Compare Paul's reply with Jesus' reply in (Jn. 18:22,23)

"Whited wall"; Paul is not doing any thing more than Christ did, in reviling the High Priest (Matt. 23:37; Eze. 13:10,11), but at Christ's "official trial" (Matt. 26:63) he refused to revile (1 Pet. 2:23)

Vs. 4

(Ex. 22:28; Jn. 18:22)

Vs. 3-8

Paul is not going to get a fair trial and he knows it, thus Paul decides he's going to say his peace. He takes a jab at the high priest, whom he must have known. After all, Paul was a Pharisee himself, studying under Gamaliel (Acts 5:34; 22:3). After lying (vs. 5) he resorts to trickery by splitting his opposition into two camps concerning an Issue that is only remotely related to the situation - the Resurrection.
See: (Matt. 22:23-33; Matt. 23)

The scribes are immediately fooled by Paul's diversion and comes to his defense (Acts 5:39). The captain sees that Paul is about to be torn limb from limb, orders the Roman soldiers to step In and escort him from the council placing him In protective custody.

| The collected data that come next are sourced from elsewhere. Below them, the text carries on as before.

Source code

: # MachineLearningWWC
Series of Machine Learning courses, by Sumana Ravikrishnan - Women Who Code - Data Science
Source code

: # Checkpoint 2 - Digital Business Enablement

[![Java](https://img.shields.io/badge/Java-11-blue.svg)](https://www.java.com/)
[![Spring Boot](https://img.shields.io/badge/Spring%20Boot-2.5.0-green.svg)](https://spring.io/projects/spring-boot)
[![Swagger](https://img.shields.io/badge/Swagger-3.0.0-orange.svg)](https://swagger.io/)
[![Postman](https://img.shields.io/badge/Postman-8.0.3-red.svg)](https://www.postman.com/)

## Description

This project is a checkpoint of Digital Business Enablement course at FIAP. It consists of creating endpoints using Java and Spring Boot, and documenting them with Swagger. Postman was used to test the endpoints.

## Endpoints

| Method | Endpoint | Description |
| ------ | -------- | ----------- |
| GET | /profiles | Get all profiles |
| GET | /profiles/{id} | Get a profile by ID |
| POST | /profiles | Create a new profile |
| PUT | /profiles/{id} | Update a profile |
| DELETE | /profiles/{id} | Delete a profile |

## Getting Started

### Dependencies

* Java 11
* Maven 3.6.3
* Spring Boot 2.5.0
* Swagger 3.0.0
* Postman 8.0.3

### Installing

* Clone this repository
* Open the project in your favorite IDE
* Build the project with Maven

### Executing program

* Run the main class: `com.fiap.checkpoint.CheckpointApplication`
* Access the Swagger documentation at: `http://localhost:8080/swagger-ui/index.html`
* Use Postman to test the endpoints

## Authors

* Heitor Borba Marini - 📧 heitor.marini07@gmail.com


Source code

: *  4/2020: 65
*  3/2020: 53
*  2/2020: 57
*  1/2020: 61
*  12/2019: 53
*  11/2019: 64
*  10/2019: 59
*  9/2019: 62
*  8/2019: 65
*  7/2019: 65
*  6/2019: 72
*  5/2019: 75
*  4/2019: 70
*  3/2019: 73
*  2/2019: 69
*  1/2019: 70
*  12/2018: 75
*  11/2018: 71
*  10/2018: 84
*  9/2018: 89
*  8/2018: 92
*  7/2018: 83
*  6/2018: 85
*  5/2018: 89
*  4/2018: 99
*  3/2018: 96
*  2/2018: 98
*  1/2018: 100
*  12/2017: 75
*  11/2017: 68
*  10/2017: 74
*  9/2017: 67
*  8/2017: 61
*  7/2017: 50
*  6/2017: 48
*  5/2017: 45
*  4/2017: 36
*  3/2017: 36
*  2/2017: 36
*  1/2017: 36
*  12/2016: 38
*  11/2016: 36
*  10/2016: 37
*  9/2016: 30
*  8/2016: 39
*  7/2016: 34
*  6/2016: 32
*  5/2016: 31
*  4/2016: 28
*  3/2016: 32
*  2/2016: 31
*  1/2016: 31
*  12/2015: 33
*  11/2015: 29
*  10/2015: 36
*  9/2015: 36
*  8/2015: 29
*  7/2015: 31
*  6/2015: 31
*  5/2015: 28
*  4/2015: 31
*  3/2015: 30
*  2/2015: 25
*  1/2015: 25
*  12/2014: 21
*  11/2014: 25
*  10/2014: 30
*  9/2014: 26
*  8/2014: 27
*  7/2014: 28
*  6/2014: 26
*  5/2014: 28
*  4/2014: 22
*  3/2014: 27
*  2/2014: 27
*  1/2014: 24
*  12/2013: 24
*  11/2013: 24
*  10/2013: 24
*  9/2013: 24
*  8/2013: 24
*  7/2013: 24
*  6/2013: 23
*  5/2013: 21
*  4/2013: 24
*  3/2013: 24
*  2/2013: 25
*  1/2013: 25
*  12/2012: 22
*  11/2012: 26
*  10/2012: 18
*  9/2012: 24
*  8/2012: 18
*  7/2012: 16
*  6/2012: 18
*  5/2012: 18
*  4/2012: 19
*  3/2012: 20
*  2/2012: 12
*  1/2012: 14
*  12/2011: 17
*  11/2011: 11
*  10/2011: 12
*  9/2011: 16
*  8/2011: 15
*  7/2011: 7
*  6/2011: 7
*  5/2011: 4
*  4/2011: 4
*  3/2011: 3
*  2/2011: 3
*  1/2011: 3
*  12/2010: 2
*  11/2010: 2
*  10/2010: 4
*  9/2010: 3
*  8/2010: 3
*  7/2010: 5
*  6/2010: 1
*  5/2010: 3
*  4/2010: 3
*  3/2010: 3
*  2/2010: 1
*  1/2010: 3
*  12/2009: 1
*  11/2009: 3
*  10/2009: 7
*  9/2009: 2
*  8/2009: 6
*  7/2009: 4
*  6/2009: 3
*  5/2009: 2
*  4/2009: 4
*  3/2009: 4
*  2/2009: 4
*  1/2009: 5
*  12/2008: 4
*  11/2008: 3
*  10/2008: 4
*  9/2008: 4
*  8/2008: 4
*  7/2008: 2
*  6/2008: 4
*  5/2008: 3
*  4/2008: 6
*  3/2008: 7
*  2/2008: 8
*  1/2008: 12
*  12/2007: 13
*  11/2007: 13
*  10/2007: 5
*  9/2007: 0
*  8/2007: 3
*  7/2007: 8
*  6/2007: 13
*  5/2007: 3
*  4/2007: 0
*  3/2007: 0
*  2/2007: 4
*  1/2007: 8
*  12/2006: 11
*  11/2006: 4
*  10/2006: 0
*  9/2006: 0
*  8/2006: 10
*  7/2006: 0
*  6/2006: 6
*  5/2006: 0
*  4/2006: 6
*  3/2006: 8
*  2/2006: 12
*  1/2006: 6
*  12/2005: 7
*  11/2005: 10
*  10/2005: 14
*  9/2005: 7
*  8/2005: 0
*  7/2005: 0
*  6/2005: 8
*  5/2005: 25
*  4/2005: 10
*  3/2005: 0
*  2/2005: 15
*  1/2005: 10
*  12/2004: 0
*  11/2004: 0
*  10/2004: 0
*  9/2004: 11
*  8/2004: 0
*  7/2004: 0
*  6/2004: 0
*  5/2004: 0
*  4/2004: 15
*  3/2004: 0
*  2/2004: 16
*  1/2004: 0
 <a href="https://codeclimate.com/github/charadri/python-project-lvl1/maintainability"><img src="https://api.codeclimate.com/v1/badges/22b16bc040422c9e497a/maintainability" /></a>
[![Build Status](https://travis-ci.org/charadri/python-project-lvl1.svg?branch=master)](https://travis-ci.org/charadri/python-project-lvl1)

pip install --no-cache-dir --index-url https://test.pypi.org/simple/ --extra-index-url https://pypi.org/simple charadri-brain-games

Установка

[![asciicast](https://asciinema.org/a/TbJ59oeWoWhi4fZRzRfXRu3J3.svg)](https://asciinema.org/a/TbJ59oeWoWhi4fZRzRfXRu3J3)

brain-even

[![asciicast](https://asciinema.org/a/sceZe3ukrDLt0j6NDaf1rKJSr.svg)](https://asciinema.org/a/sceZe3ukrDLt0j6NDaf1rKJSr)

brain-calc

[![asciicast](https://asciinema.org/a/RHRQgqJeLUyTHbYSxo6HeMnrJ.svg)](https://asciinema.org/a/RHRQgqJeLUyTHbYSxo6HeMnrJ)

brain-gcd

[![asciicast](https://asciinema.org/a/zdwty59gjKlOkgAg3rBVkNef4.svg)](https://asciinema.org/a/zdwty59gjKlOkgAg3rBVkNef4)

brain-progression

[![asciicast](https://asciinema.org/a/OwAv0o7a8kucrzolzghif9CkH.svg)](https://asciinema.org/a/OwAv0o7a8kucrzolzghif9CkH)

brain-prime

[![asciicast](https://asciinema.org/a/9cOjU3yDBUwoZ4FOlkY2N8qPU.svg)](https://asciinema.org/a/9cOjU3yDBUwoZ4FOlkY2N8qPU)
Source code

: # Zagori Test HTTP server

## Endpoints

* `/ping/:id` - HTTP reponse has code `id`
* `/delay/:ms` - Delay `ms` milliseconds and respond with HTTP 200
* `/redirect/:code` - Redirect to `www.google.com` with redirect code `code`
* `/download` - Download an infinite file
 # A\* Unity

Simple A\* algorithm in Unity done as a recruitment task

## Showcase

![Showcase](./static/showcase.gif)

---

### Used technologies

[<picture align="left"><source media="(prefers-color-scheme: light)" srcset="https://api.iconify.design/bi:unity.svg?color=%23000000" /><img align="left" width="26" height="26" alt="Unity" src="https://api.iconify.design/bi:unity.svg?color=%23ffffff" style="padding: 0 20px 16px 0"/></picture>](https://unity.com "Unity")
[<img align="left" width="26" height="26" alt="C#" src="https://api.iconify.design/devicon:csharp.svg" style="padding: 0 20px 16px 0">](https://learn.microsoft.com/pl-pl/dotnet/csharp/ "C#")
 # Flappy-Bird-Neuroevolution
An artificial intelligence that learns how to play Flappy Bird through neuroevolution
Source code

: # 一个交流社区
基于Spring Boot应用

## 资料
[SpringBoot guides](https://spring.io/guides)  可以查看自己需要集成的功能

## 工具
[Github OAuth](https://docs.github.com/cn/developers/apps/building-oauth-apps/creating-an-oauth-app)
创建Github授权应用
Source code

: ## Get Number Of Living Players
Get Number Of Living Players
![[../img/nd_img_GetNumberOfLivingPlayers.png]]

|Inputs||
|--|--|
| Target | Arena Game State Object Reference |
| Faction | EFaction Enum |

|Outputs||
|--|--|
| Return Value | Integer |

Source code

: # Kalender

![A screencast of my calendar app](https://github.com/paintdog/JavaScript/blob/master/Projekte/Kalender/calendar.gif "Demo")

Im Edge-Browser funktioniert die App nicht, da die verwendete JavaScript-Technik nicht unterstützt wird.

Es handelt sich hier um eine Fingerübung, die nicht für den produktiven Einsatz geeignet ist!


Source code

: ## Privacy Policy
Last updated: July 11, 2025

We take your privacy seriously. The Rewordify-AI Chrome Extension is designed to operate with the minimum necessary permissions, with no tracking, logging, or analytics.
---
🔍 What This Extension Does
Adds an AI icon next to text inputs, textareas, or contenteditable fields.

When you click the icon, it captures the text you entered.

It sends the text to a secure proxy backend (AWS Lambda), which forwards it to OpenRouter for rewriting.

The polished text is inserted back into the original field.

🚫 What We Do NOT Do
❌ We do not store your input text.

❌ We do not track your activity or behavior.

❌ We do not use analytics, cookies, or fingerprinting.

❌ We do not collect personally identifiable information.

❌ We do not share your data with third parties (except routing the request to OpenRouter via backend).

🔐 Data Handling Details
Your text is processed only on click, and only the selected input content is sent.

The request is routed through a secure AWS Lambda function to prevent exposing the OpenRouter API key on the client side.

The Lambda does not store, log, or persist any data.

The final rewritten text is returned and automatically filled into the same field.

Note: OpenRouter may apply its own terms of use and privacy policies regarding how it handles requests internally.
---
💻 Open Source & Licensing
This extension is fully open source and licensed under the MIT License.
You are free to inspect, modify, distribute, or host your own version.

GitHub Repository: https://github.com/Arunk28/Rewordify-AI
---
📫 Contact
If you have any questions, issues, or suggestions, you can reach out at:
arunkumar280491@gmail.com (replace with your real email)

Paul must have had a genuine burden for his people. After all of the persecution he had suffered at their hands, he asks permission to go before them (Acts 22:30).

(Acts 23:1) says "earnestly beholding".

Vs. 11-22

This is called a "Theophony" by the theologians, or an appearance of the Lord. (Acts 27:23)

Paul's Invitation had been a complete failure (it seemed). The preacher had to be rushed out of the row to save his life, and the congregation was left to "duke" It out amongst themselves.

The Lord Jesus appears to Paul and tries to lift his discouraged spirits and give him some very personal (to Rome) direction in his ministry. No doubt Paul would have gone back to the council for more. God had to use 470 Roman soldiers to get him to do his will (vs. 23).

Vs. 11

Compare (Rom. 1:10; Acts 19:21)

The chief priests are consenting to the conspiracy of the assassination of Paul. Which was, of course, against Roman and their own Jewish law.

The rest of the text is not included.